[Rendered images with source text]
►
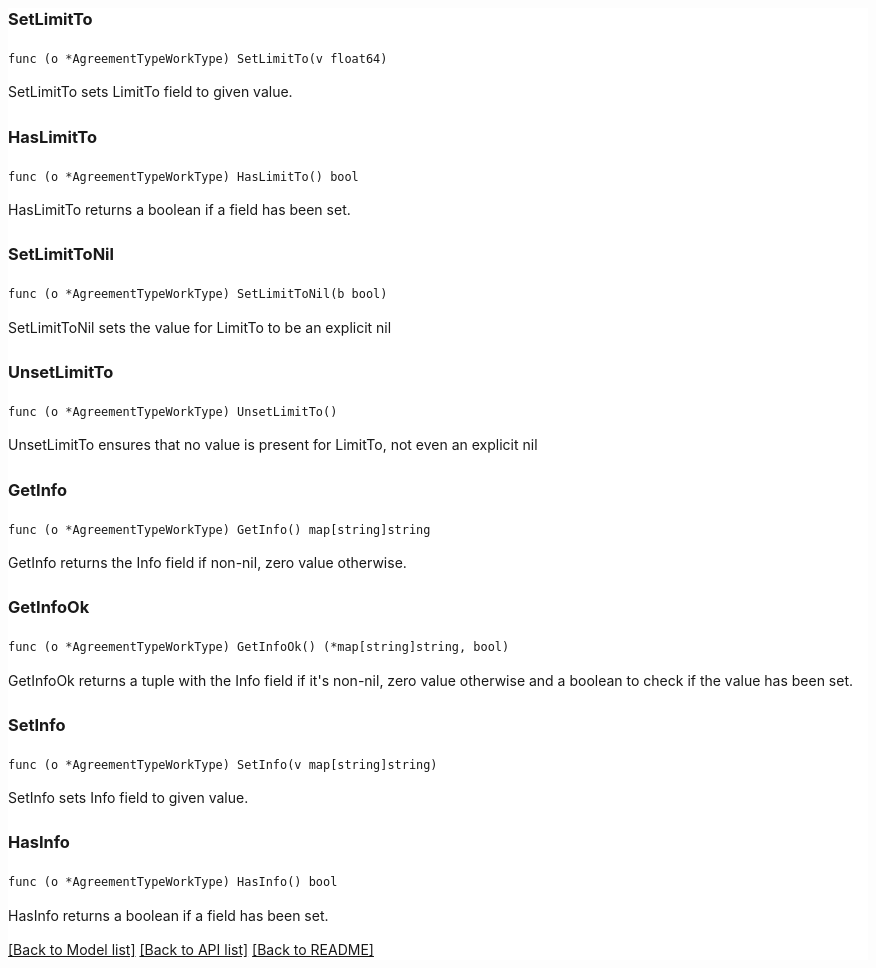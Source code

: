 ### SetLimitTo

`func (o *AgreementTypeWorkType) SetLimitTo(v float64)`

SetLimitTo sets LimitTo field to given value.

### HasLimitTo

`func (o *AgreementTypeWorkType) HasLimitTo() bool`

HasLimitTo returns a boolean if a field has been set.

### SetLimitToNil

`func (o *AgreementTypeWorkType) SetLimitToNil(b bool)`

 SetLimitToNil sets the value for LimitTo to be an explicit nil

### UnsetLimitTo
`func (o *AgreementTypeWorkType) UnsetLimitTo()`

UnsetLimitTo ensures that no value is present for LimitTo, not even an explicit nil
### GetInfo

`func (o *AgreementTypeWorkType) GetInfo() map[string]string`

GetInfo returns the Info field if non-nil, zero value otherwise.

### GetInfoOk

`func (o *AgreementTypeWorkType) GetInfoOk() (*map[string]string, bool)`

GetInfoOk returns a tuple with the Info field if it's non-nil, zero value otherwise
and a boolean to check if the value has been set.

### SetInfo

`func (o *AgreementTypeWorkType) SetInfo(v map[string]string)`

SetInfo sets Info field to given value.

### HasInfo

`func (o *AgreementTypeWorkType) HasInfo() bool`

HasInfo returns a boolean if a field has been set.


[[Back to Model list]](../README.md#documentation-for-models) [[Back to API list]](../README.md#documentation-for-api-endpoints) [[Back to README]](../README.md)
◄
Action item
Once you reach the line with "### UnsetLimitTo" in the data above, copy it and every line after it exactly, up to and including the line with "(o *AgreementTypeWorkType) GetInfoOk()".

Response box
### UnsetLimitTo
`func (o *AgreementTypeWorkType) UnsetLimitTo()`

UnsetLimitTo ensures that no value is present for LimitTo, not even an explicit nil
### GetInfo

`func (o *AgreementTypeWorkType) GetInfo() map[string]string`

GetInfo returns the Info field if non-nil, zero value otherwise.

### GetInfoOk

`func (o *AgreementTypeWorkType) GetInfoOk() (*map[string]string, bool)`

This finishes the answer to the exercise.